My vote is a privilege citizens of many countries devoid of the democratic system do not enjoy. As with all privileges, it can be taken away, and having known my fair share of folks who have spent some time on the inside of a barred door, one that is missed in the truly rehabilitated.

My vote is a right. As a woman, there has been a time when I would not have been allowed to voice a political opinion by casting a ballot.

More important than the right or privilege, my vote is a responsibility. Partisanship aside, one of my favourite movies is "American President". Michael Douglas' character says at one point:

America isn't easy. America is advanced citizenship. You gotta want it bad, 'cause it's gonna put up a fight.

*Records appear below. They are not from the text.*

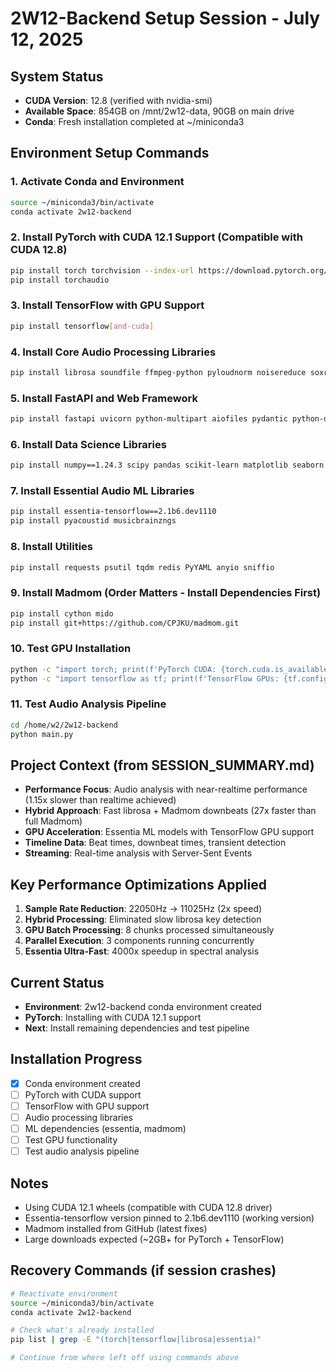 # 2W12-Backend Setup Session - July 12, 2025

## System Status
- **CUDA Version**: 12.8 (verified with nvidia-smi)
- **Available Space**: 854GB on /mnt/2w12-data, 90GB on main drive
- **Conda**: Fresh installation completed at ~/miniconda3

## Environment Setup Commands

### 1. Activate Conda and Environment
```bash
source ~/miniconda3/bin/activate
conda activate 2w12-backend
```

### 2. Install PyTorch with CUDA 12.1 Support (Compatible with CUDA 12.8)
```bash
pip install torch torchvision --index-url https://download.pytorch.org/whl/cu121
pip install torchaudio
```

### 3. Install TensorFlow with GPU Support
```bash
pip install tensorflow[and-cuda]
```

### 4. Install Core Audio Processing Libraries
```bash
pip install librosa soundfile ffmpeg-python pyloudnorm noisereduce soxr
```

### 5. Install FastAPI and Web Framework
```bash
pip install fastapi uvicorn python-multipart aiofiles pydantic python-dotenv
```

### 6. Install Data Science Libraries
```bash
pip install numpy==1.24.3 scipy pandas scikit-learn matplotlib seaborn
```

### 7. Install Essential Audio ML Libraries
```bash
pip install essentia-tensorflow==2.1b6.dev1110
pip install pyacoustid musicbrainzngs
```

### 8. Install Utilities
```bash
pip install requests psutil tqdm redis PyYAML anyio sniffio
```

### 9. Install Madmom (Order Matters - Install Dependencies First)
```bash
pip install cython mido
pip install git+https://github.com/CPJKU/madmom.git
```

### 10. Test GPU Installation
```bash
python -c "import torch; print(f'PyTorch CUDA: {torch.cuda.is_available()}, Devices: {torch.cuda.device_count()}')"
python -c "import tensorflow as tf; print(f'TensorFlow GPUs: {tf.config.list_physical_devices(\"GPU\")}')"
```

### 11. Test Audio Analysis Pipeline
```bash
cd /home/w2/2w12-backend
python main.py
```

## Project Context (from SESSION_SUMMARY.md)
- **Performance Focus**: Audio analysis with near-realtime performance (1.15x slower than realtime achieved)
- **Hybrid Approach**: Fast librosa + Madmom downbeats (27x faster than full Madmom)
- **GPU Acceleration**: Essentia ML models with TensorFlow GPU support
- **Timeline Data**: Beat times, downbeat times, transient detection
- **Streaming**: Real-time analysis with Server-Sent Events

## Key Performance Optimizations Applied
1. **Sample Rate Reduction**: 22050Hz → 11025Hz (2x speed)
2. **Hybrid Processing**: Eliminated slow librosa key detection
3. **GPU Batch Processing**: 8 chunks processed simultaneously
4. **Parallel Execution**: 3 components running concurrently
5. **Essentia Ultra-Fast**: 4000x speedup in spectral analysis

## Current Status
- **Environment**: 2w12-backend conda environment created
- **PyTorch**: Installing with CUDA 12.1 support
- **Next**: Install remaining dependencies and test pipeline

## Installation Progress
- [x] Conda environment created
- [ ] PyTorch with CUDA support
- [ ] TensorFlow with GPU support  
- [ ] Audio processing libraries
- [ ] ML dependencies (essentia, madmom)
- [ ] Test GPU functionality
- [ ] Test audio analysis pipeline

## Notes
- Using CUDA 12.1 wheels (compatible with CUDA 12.8 driver)
- Essentia-tensorflow version pinned to 2.1b6.dev1110 (working version)
- Madmom installed from GitHub (latest fixes)
- Large downloads expected (~2GB+ for PyTorch + TensorFlow)

## Recovery Commands (if session crashes)
```bash
# Reactivate environment
source ~/miniconda3/bin/activate
conda activate 2w12-backend

# Check what's already installed
pip list | grep -E "(torch|tensorflow|librosa|essentia)"

# Continue from where left off using commands above
``` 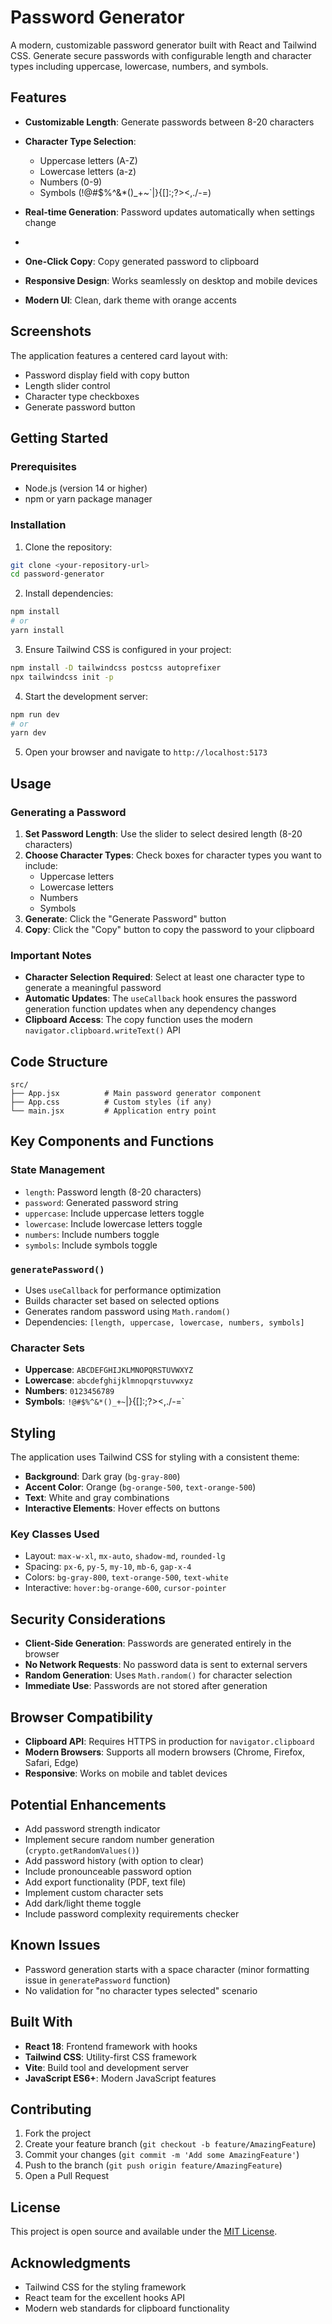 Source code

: # Password Generator

A modern, customizable password generator built with React and Tailwind CSS. Generate secure passwords with configurable length and character types including uppercase, lowercase, numbers, and symbols.

## Features

- **Customizable Length**: Generate passwords between 8-20 characters
- **Character Type Selection**: 
  - Uppercase letters (A-Z)
  - Lowercase letters (a-z)
  - Numbers (0-9)
  - Symbols (!@#$%^&*()_+~`|}{[]:;?><,./-=)
- **Real-time Generation**: Password updates automatically when settings change

- 
- **One-Click Copy**: Copy generated password to clipboard
- **Responsive Design**: Works seamlessly on desktop and mobile devices
- **Modern UI**: Clean, dark theme with orange accents

## Screenshots

The application features a centered card layout with:
- Password display field with copy button
- Length slider control
- Character type checkboxes
- Generate password button

## Getting Started

### Prerequisites

- Node.js (version 14 or higher)
- npm or yarn package manager

### Installation

1. Clone the repository:
```bash
git clone <your-repository-url>
cd password-generator
```

2. Install dependencies:
```bash
npm install
# or
yarn install
```

3. Ensure Tailwind CSS is configured in your project:
```bash
npm install -D tailwindcss postcss autoprefixer
npx tailwindcss init -p
```

4. Start the development server:
```bash
npm run dev
# or
yarn dev
```

5. Open your browser and navigate to `http://localhost:5173`

## Usage

### Generating a Password

1. **Set Password Length**: Use the slider to select desired length (8-20 characters)
2. **Choose Character Types**: Check boxes for character types you want to include:
   - Uppercase letters
   - Lowercase letters
   - Numbers
   - Symbols
3. **Generate**: Click the "Generate Password" button
4. **Copy**: Click the "Copy" button to copy the password to your clipboard

### Important Notes

- **Character Selection Required**: Select at least one character type to generate a meaningful password
- **Automatic Updates**: The `useCallback` hook ensures the password generation function updates when any dependency changes
- **Clipboard Access**: The copy function uses the modern `navigator.clipboard.writeText()` API

## Code Structure

```
src/
├── App.jsx          # Main password generator component
├── App.css          # Custom styles (if any)
└── main.jsx         # Application entry point
```

## Key Components and Functions

### State Management
- `length`: Password length (8-20 characters)
- `password`: Generated password string
- `uppercase`: Include uppercase letters toggle
- `lowercase`: Include lowercase letters toggle  
- `numbers`: Include numbers toggle
- `symbols`: Include symbols toggle

### `generatePassword()`
- Uses `useCallback` for performance optimization
- Builds character set based on selected options
- Generates random password using `Math.random()`
- Dependencies: `[length, uppercase, lowercase, numbers, symbols]`

### Character Sets
- **Uppercase**: `ABCDEFGHIJKLMNOPQRSTUVWXYZ`
- **Lowercase**: `abcdefghijklmnopqrstuvwxyz`
- **Numbers**: `0123456789`
- **Symbols**: `!@#$%^&*()_+~`|}{[]:;?><,./-=`

## Styling

The application uses Tailwind CSS for styling with a consistent theme:
- **Background**: Dark gray (`bg-gray-800`)
- **Accent Color**: Orange (`bg-orange-500`, `text-orange-500`)
- **Text**: White and gray combinations
- **Interactive Elements**: Hover effects on buttons

### Key Classes Used
- Layout: `max-w-xl`, `mx-auto`, `shadow-md`, `rounded-lg`
- Spacing: `px-6`, `py-5`, `my-10`, `mb-6`, `gap-x-4`
- Colors: `bg-gray-800`, `text-orange-500`, `text-white`
- Interactive: `hover:bg-orange-600`, `cursor-pointer`

## Security Considerations

- **Client-Side Generation**: Passwords are generated entirely in the browser
- **No Network Requests**: No password data is sent to external servers
- **Random Generation**: Uses `Math.random()` for character selection
- **Immediate Use**: Passwords are not stored after generation

## Browser Compatibility

- **Clipboard API**: Requires HTTPS in production for `navigator.clipboard`
- **Modern Browsers**: Supports all modern browsers (Chrome, Firefox, Safari, Edge)
- **Responsive**: Works on mobile and tablet devices

## Potential Enhancements

- Add password strength indicator
- Implement secure random number generation (`crypto.getRandomValues()`)
- Add password history (with option to clear)
- Include pronounceable password option
- Add export functionality (PDF, text file)
- Implement custom character sets
- Add dark/light theme toggle
- Include password complexity requirements checker

## Known Issues

- Password generation starts with a space character (minor formatting issue in `generatePassword` function)
- No validation for "no character types selected" scenario

## Built With

- **React 18**: Frontend framework with hooks
- **Tailwind CSS**: Utility-first CSS framework
- **Vite**: Build tool and development server
- **JavaScript ES6+**: Modern JavaScript features

## Contributing

1. Fork the project
2. Create your feature branch (`git checkout -b feature/AmazingFeature`)
3. Commit your changes (`git commit -m 'Add some AmazingFeature'`)
4. Push to the branch (`git push origin feature/AmazingFeature`)
5. Open a Pull Request

## License

This project is open source and available under the [MIT License](LICENSE).

## Acknowledgments

- Tailwind CSS for the styling framework
- React team for the excellent hooks API
- Modern web standards for clipboard functionality
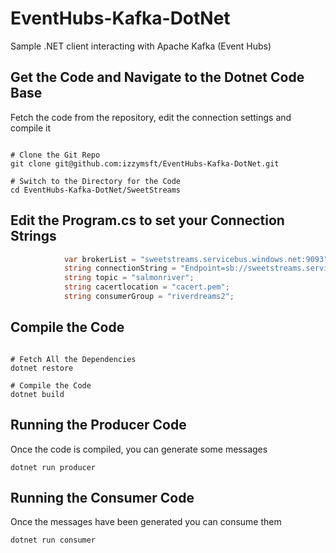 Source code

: # EventHubs-Kafka-DotNet
Sample .NET client interacting with Apache Kafka (Event Hubs)


## Get the Code and Navigate to the Dotnet Code Base

Fetch the code from the repository, edit the connection settings and compile it

```shell

# Clone the Git Repo
git clone git@github.com:izzymsft/EventHubs-Kafka-DotNet.git

# Switch to the Directory for the Code
cd EventHubs-Kafka-DotNet/SweetStreams

```


## Edit the Program.cs to set your Connection Strings

```csharp
            var brokerList = "sweetstreams.servicebus.windows.net:9093";
            string connectionString = "Endpoint=sb://sweetstreams.servicebus.windows.net/;SharedAccessKeyName=Izzy;SharedAccessKey=AIE54oZFiGNuz89FIqSjHTOfTcsNhVfMG+kyOnCmKx8=;EntityPath=salmonriver";
            string topic = "salmonriver";
            string cacertlocation = "cacert.pem";
            string consumerGroup = "riverdreams2";

```


## Compile the Code
```shell

# Fetch All the Dependencies
dotnet restore

# Compile the Code
dotnet build

```

## Running the Producer Code

Once the code is compiled, you can generate some messages

```shell
dotnet run producer
```

## Running the Consumer Code

Once the messages have been generated you can consume them

```shell
dotnet run consumer
```
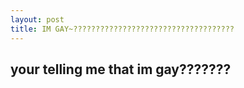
 ```yaml
---
layout: post
title: IM GAY~????????????????????????????????????
---
```



## your telling me that im gay???????
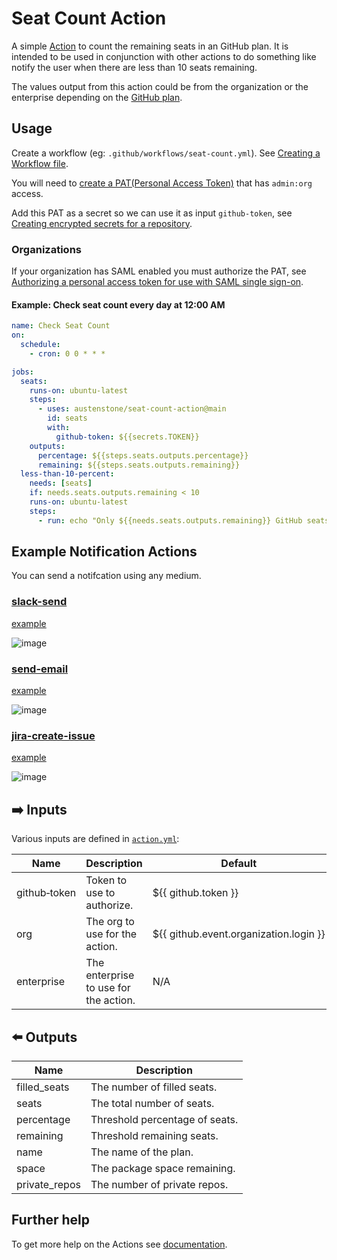 # Seat Count Action

A simple [Action](https://docs.github.com/en/actions) to count the remaining seats in an GitHub plan. It is intended to be used in conjunction with other actions to do something like notify the user when there are less than 10 seats remaining.

The values output from this action could be from the organization or the enterprise depending on the [GitHub plan](https://github.com/pricing).

## Usage
Create a workflow (eg: `.github/workflows/seat-count.yml`). See [Creating a Workflow file](https://help.github.com/en/articles/configuring-a-workflow#creating-a-workflow-file).

You will need to [create a PAT(Personal Access Token)](https://github.com/settings/tokens/new?scopes=admin:org) that has `admin:org` access.

Add this PAT as a secret so we can use it as input `github-token`, see [Creating encrypted secrets for a repository](https://docs.github.com/en/enterprise-cloud@latest/actions/security-guides/encrypted-secrets#creating-encrypted-secrets-for-a-repository).

### Organizations

If your organization has SAML enabled you must authorize the PAT, see [Authorizing a personal access token for use with SAML single sign-on](https://docs.github.com/en/enterprise-cloud@latest/authentication/authenticating-with-saml-single-sign-on/authorizing-a-personal-access-token-for-use-with-saml-single-sign-on).

#### Example: Check seat count every day at 12:00 AM
```yml
name: Check Seat Count
on:
  schedule:
    - cron: 0 0 * * *

jobs:
  seats:
    runs-on: ubuntu-latest
    steps:
      - uses: austenstone/seat-count-action@main
        id: seats
        with:
          github-token: ${{secrets.TOKEN}}
    outputs:
      percentage: ${{steps.seats.outputs.percentage}}
      remaining: ${{steps.seats.outputs.remaining}}
  less-than-10-percent:
    needs: [seats]
    if: needs.seats.outputs.remaining < 10
    runs-on: ubuntu-latest
    steps:
      - run: echo "Only ${{needs.seats.outputs.remaining}} GitHub seats remaining!"
```
## Example Notification Actions
You can send a notifcation using any medium.

### [slack-send](https://github.com/marketplace/actions/slack-send)

[example](./.github/workflow-templates/slack.yml)

![image](https://user-images.githubusercontent.com/22425467/187817355-b4da99fd-3759-49f4-a9fd-42575b7c47a8.png)

### [send-email](https://github.com/marketplace/actions/send-email)

[example](./.github/workflow-templates/email.yml)

![image](https://user-images.githubusercontent.com/22425467/187832679-315b53c7-3903-4103-9e85-509e2ae02b18.png)

### [jira-create-issue](https://github.com/marketplace/actions/jira-create-issue)

[example](./.github/workflow-templates/jira.yml)

![image](https://user-images.githubusercontent.com/22425467/187834167-3b6879d9-788e-4e76-b8e2-9710b2600b81.png)

## ➡️ Inputs
Various inputs are defined in [`action.yml`](action.yml):

| Name | Description | Default |
| --- | - | - |
| github&#x2011;token | Token to use to authorize. | ${{&nbsp;github.token&nbsp;}} |
| org | The org to use for the action. | ${{&nbsp;github.event.organization.login&nbsp;}} |
| enterprise | The enterprise to use for the action. | N/A |

## ⬅️ Outputs
| Name | Description |
| --- | - |
| filled_seats | The number of filled seats. |
| seats | The total number of seats. |
| percentage | Threshold percentage of seats. |
| remaining | Threshold remaining seats. |
| name | The name of the plan. |
| space | The package space remaining. |
| private_repos | The number of private repos. |

## Further help
To get more help on the Actions see [documentation](https://docs.github.com/en/actions).

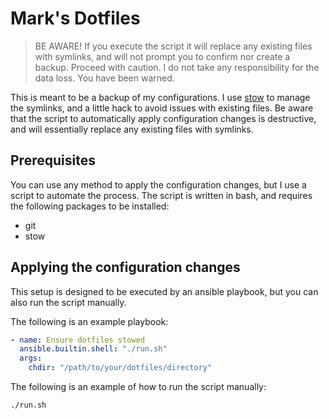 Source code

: # Mark's Dotfiles

> BE AWARE! If you execute the script it will replace any existing files with symlinks, and will not prompt you to confirm nor create a backup. Proceed with caution. I do not take any responsibility for the data loss. You have been warned.

This is meant to be a backup of my configurations.
I use [stow][stow] to manage the symlinks, and a little hack to avoid issues with existing files. Be aware that the script to automatically apply configuration changes is destructive, and will essentially replace any existing files with symlinks.

## Prerequisites
You can use any method to apply the configuration changes, but I use a script to automate the process. The script is written in bash, and requires the following packages to be installed:
- git
- stow

## Applying the configuration changes

This setup is designed to be executed by an ansible playbook, but you can also run the script manually.

The following is an example playbook:
```yaml
- name: Ensure dotfiles stowed
  ansible.builtin.shell: "./run.sh"
  args:
    chdir: "/path/to/your/dotfiles/directory"
```

The following is an example of how to run the script manually:
```bash
./run.sh
```

[stow]: https://www.gnu.org/software/stow/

It's gonna say "You want free speech? Let's see you acknowledge a man whose words make your blood boil, who's standing center stage and advocating at the top of his lungs that which you would spend a lifetime opposing at the top of yours.

You want to claim this land as the land of the free? Then the symbol of your country can't just be a flag; the symbol also has to be one of its citizens exercising his right to burn that flag in protest. Show me that, defend that, celebrate that in your classrooms. Then, you can stand up and sing about the "land of the free".


You may not hear me singing, but I did cast my vote.